Try it
Give the number of lines in the material below where the word "tabular" shows up, without anything else.

Exercise material
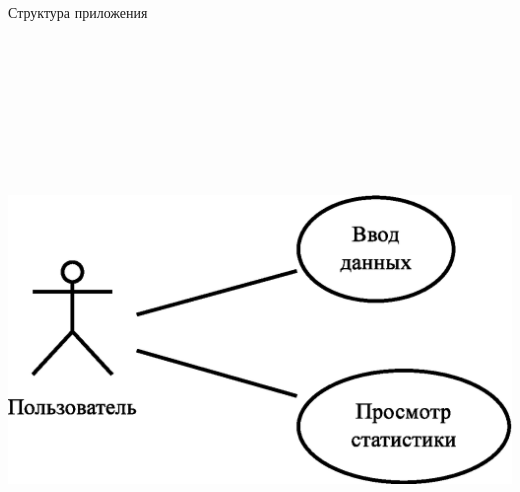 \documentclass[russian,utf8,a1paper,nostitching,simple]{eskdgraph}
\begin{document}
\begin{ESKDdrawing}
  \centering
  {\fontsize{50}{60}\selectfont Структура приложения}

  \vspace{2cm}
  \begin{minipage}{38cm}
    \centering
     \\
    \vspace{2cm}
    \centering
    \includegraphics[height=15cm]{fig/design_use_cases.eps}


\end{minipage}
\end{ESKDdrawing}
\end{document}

* * *

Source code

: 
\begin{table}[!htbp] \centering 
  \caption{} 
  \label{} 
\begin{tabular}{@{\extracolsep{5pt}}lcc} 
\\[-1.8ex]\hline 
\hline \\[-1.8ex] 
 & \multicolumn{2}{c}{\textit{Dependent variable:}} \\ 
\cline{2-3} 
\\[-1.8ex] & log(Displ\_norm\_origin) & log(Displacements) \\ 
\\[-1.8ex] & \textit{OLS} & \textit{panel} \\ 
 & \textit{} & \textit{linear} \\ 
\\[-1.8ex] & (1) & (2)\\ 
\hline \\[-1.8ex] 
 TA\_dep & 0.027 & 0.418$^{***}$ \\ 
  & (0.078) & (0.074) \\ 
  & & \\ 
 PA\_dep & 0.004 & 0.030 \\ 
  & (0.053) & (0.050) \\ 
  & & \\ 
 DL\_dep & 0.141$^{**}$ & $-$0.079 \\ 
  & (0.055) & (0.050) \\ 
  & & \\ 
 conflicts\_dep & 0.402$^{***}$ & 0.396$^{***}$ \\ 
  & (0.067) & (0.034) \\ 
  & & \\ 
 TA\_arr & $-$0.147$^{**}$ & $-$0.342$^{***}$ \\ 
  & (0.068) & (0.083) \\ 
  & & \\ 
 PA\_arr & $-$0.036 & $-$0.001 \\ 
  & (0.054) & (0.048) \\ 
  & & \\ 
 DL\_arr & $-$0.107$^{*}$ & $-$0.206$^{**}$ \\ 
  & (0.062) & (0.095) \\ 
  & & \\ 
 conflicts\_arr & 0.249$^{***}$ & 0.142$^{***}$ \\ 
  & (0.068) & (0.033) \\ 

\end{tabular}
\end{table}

Task answer
2